- Exercise objective:
Return all lines in the material below that contain "baja".

*** Information given ***

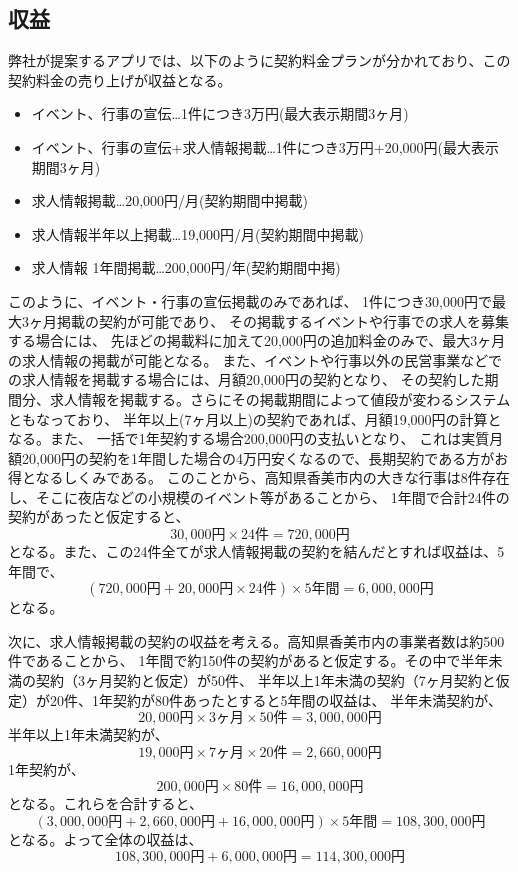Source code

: \documentclass[a4paper,dvipdfmx]{jarticle}
\begin{document}
\subsection{収益}
弊社が提案するアプリでは、以下のように契約料金プランが分かれており、この契約料金の売り上げが収益となる。
\begin{itemize}
    \item イベント、行事の宣伝…1件につき3万円(最大表示期間3ヶ月)
    \item イベント、行事の宣伝+求人情報掲載…1件につき3万円+20,000円(最大表示期間3ヶ月)
    \item 求人情報掲載…20,000円/月(契約期間中掲載)
    \item 求人情報半年以上掲載…19,000円/月(契約期間中掲載)
    \item 求人情報 1年間掲載…200,000円/年(契約期間中掲)
\end{itemize}
このように、イベント・行事の宣伝掲載のみであれば、
1件につき30,000円で最大3ヶ月掲載の契約が可能であり、
その掲載するイベントや行事での求人を募集する場合には、
先ほどの掲載料に加えて20,000円の追加料金のみで、最大3ヶ月の求人情報の掲載が可能となる。
また、イベントや行事以外の民営事業などでの求人情報を掲載する場合には、月額20,000円の契約となり、
その契約した期間分、求人情報を掲載する。さらにその掲載期間によって値段が変わるシステムともなっており、
半年以上(7ヶ月以上)の契約であれば、月額19,000円の計算となる。また、
一括で1年契約する場合200,000円の支払いとなり、
これは実質月額20,000円の契約を1年間した場合の4万円安くなるので、長期契約である方がお得となるしくみである。
このことから、高知県香美市内の大きな行事は8件存在し、そこに夜店などの小規模のイベント等があることから、
1年間で合計24件の契約があったと仮定すると、
$$
    30,000円 \times 24件 = 720,000円
$$
となる。また、この24件全てが求人情報掲載の契約を結んだとすれば収益は、5年間で、
$$
    (720,000円 + 20,000円 \times 24件) \times 5年間 = 6,000,000円
$$
となる。

次に、求人情報掲載の契約の収益を考える。高知県香美市内の事業者数は約500件であることから、
1年間で約150件の契約があると仮定する。その中で半年未満の契約（3ヶ月契約と仮定）が50件、
半年以上1年未満の契約（7ヶ月契約と仮定）が20件、1年契約が80件あったとすると5年間の収益は、
半年未満契約が、
$$
    20,000円 \times 3ヶ月 \times 50件 = 3,000,000円
$$
半年以上1年未満契約が、
$$
    19,000円 \times 7ヶ月 \times 20件 = 2,660,000円
$$
1年契約が、
$$
    200,000円 \times 80件 = 16,000,000円
$$
となる。これらを合計すると、
$$
    (3,000,000円 + 2,660,000円 + 16,000,000円) \times 5年間 = 108,300,000円
$$
となる。よって全体の収益は、
$$
    108,300,000円 + 6,000,000円 = 114,300,000円
$$
\clearpage
\end{document}
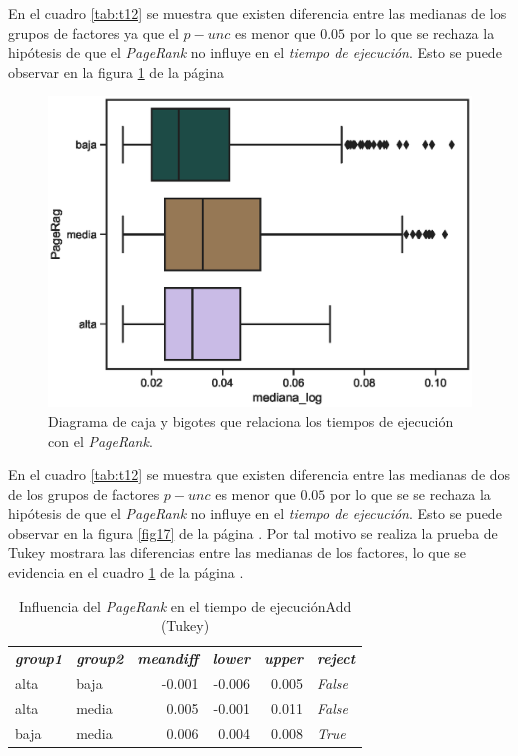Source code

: \documentclass{article}
\begin{document}
En el cuadro \ref{tab:t12} se muestra que existen diferencia entre las medianas de los grupos de factores ya que el \emph{$p-unc$} es menor que $0.05$ por lo que se rechaza la hipótesis de que el \textit{PageRank} no influye en el \textit{tiempo de ejecución}. Esto se puede observar en la figura \ref{fig18} de la página \pageref{fig18}

\begin{center}
\begin{figure}[htbp]
\includegraphics[scale=0.6]{boxplot_PageRag.eps}
\caption{Diagrama de caja y bigotes que relaciona los tiempos de ejecución con el \textit{PageRank}.}
\label{fig18}
\end{figure}
\end{center}


En el cuadro \ref{tab:t12} se muestra que existen  diferencia entre las medianas de dos de los grupos de factores  \textbf{$p-unc$} es menor que $0.05$ por lo que se se rechaza la hipótesis de que el \textit{PageRank} no influye en el \textit{tiempo de ejecución}. Esto se puede observar en la figura \ref{fig17} de la página \pageref{fig17}. Por tal motivo se realiza la prueba de Tukey mostrara las diferencias entre las medianas de los factores, lo que se evidencia en el cuadro \ref{tab:t19} de la página \pageref{tab:t19}.

\begin{table}[htbp]
  \centering
  \caption{Influencia del \textit{PageRank} en el tiempo de ejecuciónAdd (Tukey)}
    \begin{tabular}{llrrrl}
    \textit{\textbf{group1}} & \textit{\textbf{group2}} & \multicolumn{1}{l}{\textit{\textbf{meandiff}}} & \multicolumn{1}{l}{\textit{\textbf{lower}}} & \multicolumn{1}{l}{\textit{\textbf{upper}}} & \textit{\textbf{reject}} \\
    alta  & baja  & -0.001 & -0.006 & 0.005 & \textit{False} \\
    alta  & media & 0.005 & -0.001 & 0.011 & \textit{False} \\
    baja  & media & 0.006 & 0.004 & 0.008 & \textit{True} \\
    \end{tabular}%
  \label{tab:t19}%
\end{table}%
\end{document}
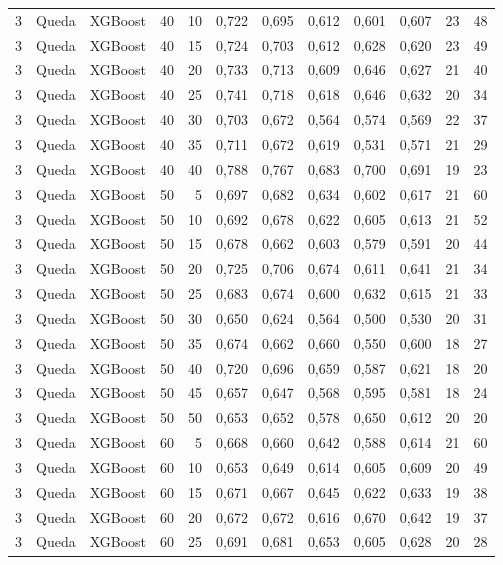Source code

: \begin{longtable}{@{}rllrrrrrrrrr@{}}
3 & Queda & XGBoost & 40 & 10 & 0,722 & 0,695 & 0,612 & 0,601 & 0,607 & 23 & 48 \\
3 & Queda & XGBoost & 40 & 15 & 0,724 & 0,703 & 0,612 & 0,628 & 0,620 & 23 & 49 \\
3 & Queda & XGBoost & 40 & 20 & 0,733 & 0,713 & 0,609 & 0,646 & 0,627 & 21 & 40 \\
3 & Queda & XGBoost & 40 & 25 & 0,741 & 0,718 & 0,618 & 0,646 & 0,632 & 20 & 34 \\
3 & Queda & XGBoost & 40 & 30 & 0,703 & 0,672 & 0,564 & 0,574 & 0,569 & 22 & 37 \\
3 & Queda & XGBoost & 40 & 35 & 0,711 & 0,672 & 0,619 & 0,531 & 0,571 & 21 & 29 \\
3 & Queda & XGBoost & 40 & 40 & 0,788 & 0,767 & 0,683 & 0,700 & 0,691 & 19 & 23 \\
3 & Queda & XGBoost & 50 & 5 & 0,697 & 0,682 & 0,634 & 0,602 & 0,617 & 21 & 60 \\
3 & Queda & XGBoost & 50 & 10 & 0,692 & 0,678 & 0,622 & 0,605 & 0,613 & 21 & 52 \\
3 & Queda & XGBoost & 50 & 15 & 0,678 & 0,662 & 0,603 & 0,579 & 0,591 & 20 & 44 \\
3 & Queda & XGBoost & 50 & 20 & 0,725 & 0,706 & 0,674 & 0,611 & 0,641 & 21 & 34 \\
3 & Queda & XGBoost & 50 & 25 & 0,683 & 0,674 & 0,600 & 0,632 & 0,615 & 21 & 33 \\
3 & Queda & XGBoost & 50 & 30 & 0,650 & 0,624 & 0,564 & 0,500 & 0,530 & 20 & 31 \\
3 & Queda & XGBoost & 50 & 35 & 0,674 & 0,662 & 0,660 & 0,550 & 0,600 & 18 & 27 \\
3 & Queda & XGBoost & 50 & 40 & 0,720 & 0,696 & 0,659 & 0,587 & 0,621 & 18 & 20 \\
3 & Queda & XGBoost & 50 & 45 & 0,657 & 0,647 & 0,568 & 0,595 & 0,581 & 18 & 24 \\
3 & Queda & XGBoost & 50 & 50 & 0,653 & 0,652 & 0,578 & 0,650 & 0,612 & 20 & 20 \\
3 & Queda & XGBoost & 60 & 5 & 0,668 & 0,660 & 0,642 & 0,588 & 0,614 & 21 & 60 \\
3 & Queda & XGBoost & 60 & 10 & 0,653 & 0,649 & 0,614 & 0,605 & 0,609 & 20 & 49 \\
3 & Queda & XGBoost & 60 & 15 & 0,671 & 0,667 & 0,645 & 0,622 & 0,633 & 19 & 38 \\
3 & Queda & XGBoost & 60 & 20 & 0,672 & 0,672 & 0,616 & 0,670 & 0,642 & 19 & 37 \\
3 & Queda & XGBoost & 60 & 25 & 0,691 & 0,681 & 0,653 & 0,605 & 0,628 & 20 & 28 \\

\end{longtable}
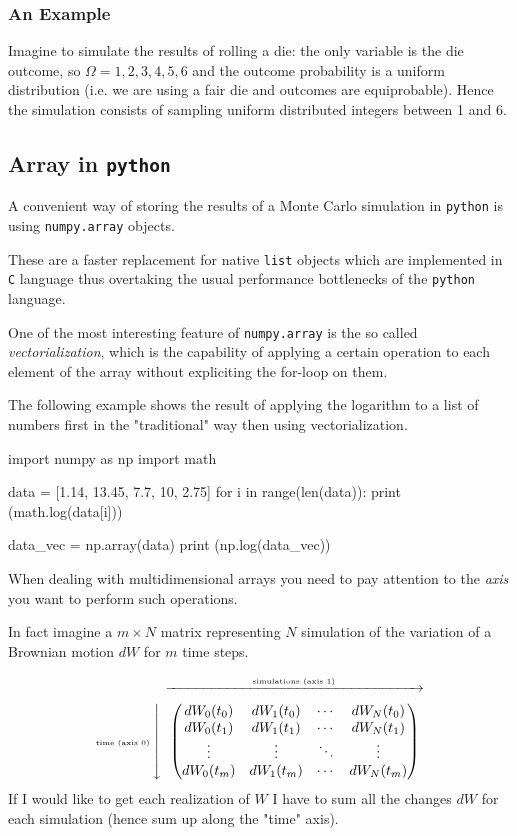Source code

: \documentclass[12pt,a4paper]{book}
\newcommand{\mymatrix}[1]{\ensuremath{\left\downarrow\vphantom{#1}\right.\overset{\xrightarrow[\hphantom{#1}]{\text{simulations (axis 1)}}}{#1}}}
\begin{document}
\subsubsection{An Example}

Imagine to simulate the results of rolling a die: the only variable is the die outcome, so $\Omega =1,2,3,4,5,6$ and the outcome probability is a uniform distribution (i.e. we are using a fair die and outcomes are equiprobable). Hence the simulation consists of sampling uniform distributed integers between 1 and 6.

\subsection{Array in \texttt{python}}

A convenient way of storing the results of a Monte Carlo simulation in \texttt{python} is using \texttt{numpy.array} objects. 

These are a faster replacement for native \texttt{list} objects which are implemented in \texttt{C} language thus overtaking the usual performance bottlenecks of the \texttt{python} language. 

One of the most interesting feature of \texttt{numpy.array} is the so called \emph{vectorialization}, which is the capability of applying a certain operation to each element of the array without expliciting the for-loop on them.

The following example shows the result of applying the logarithm to a list of numbers first in the "traditional" way then using vectorialization.
\begin{ipython}
import numpy as np
import math 

data = [1.14, 13.45, 7.7, 10, 2.75]
for i in range(len(data)):
	print (math.log(data[i]))
	
data_vec = np.array(data)
print (np.log(data_vec))
\end{ipython}

When dealing with multidimensional arrays you need to pay attention to the \emph{axis} you want to perform such operations.

In fact imagine a $m\times N$ matrix representing $N$ simulation of the variation of a Brownian motion $dW$ for $m$ time steps.

\begin{equation}
	\text{\tiny time (axis 0)}\mymatrix{\begin{pmatrix}
			dW_0(t_0) & dW_1(t_0) & \cdots & dW_N(t_0) \\
			dW_0(t_1) & dW_1(t_1) & \cdots & dW_N(t_1) \\
			\vdots  & \vdots  & \ddots & \vdots  \\
			dW_0(t_m) & dW_1(t_m) & \cdots & dW_N(t_m)
	\end{pmatrix}}
\label{numpy_array}
\end{equation}
If I would like to get each realization of $W$ I have to sum all the changes $dW$ for each simulation (hence sum up along the "time" axis). 
\end{document}
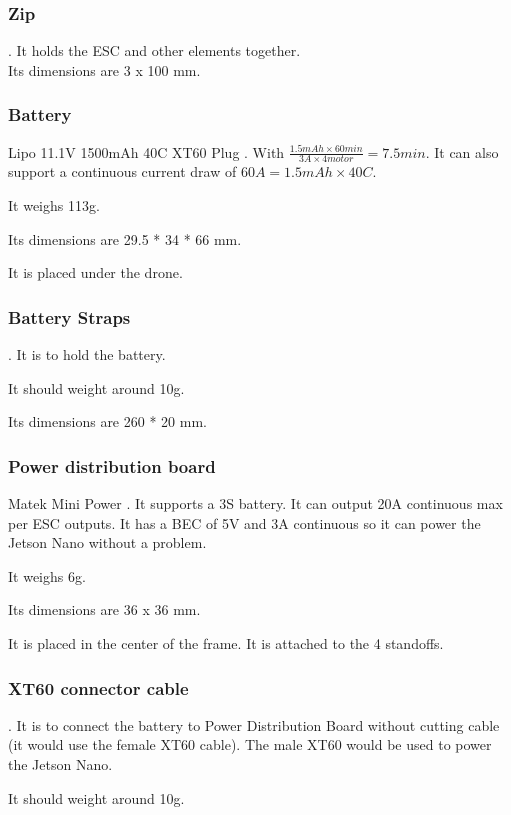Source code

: \subsubsection{Zip}
\cite{bangood_zip_ties}. It holds the ESC and other elements together.\\
Its dimensions are 3 x 100 mm.

\subsubsection{Battery}
Lipo 11.1V 1500mAh 40C XT60 Plug \cite{bangood_battery}. With $ \frac{1.5mAh \times 60min}{3A \times 4motor}= 7.5min$. It can also support a continuous current draw of $60A = 1.5mAh\times 40C$.

It weighs 113g.

Its dimensions are 29.5 * 34 * 66 mm.

It is placed under the drone.

\subsubsection{Battery Straps}
\cite{bangood_battery_strap}. It is to hold the battery.

It should weight around 10g.

Its dimensions are 260 * 20 mm.

\subsubsection{Power distribution board}
Matek Mini Power \cite{bangood_pdb}. It supports a 3S battery. It can output 20A continuous max per ESC outputs. It has a BEC of 5V and 3A continuous so it can power the Jetson Nano without a problem.

It weighs 6g.

Its dimensions are 36 x 36 mm.

It is placed in the center of the frame. It is attached to the 4 standoffs.

\subsubsection{XT60 connector cable}
\cite{bangood_xt60_cable}. It is to connect the battery to Power Distribution Board without cutting cable (it would use the female XT60 cable). The male XT60 would be used to power the Jetson Nano.

It should weight around 10g.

*** End of Information given ***

- Solved exercise:
    alta  & baja  & -0.001 & -0.006 & 0.005 & \textit{False} \\
    baja  & media & 0.006 & 0.004 & 0.008 & \textit{True} \\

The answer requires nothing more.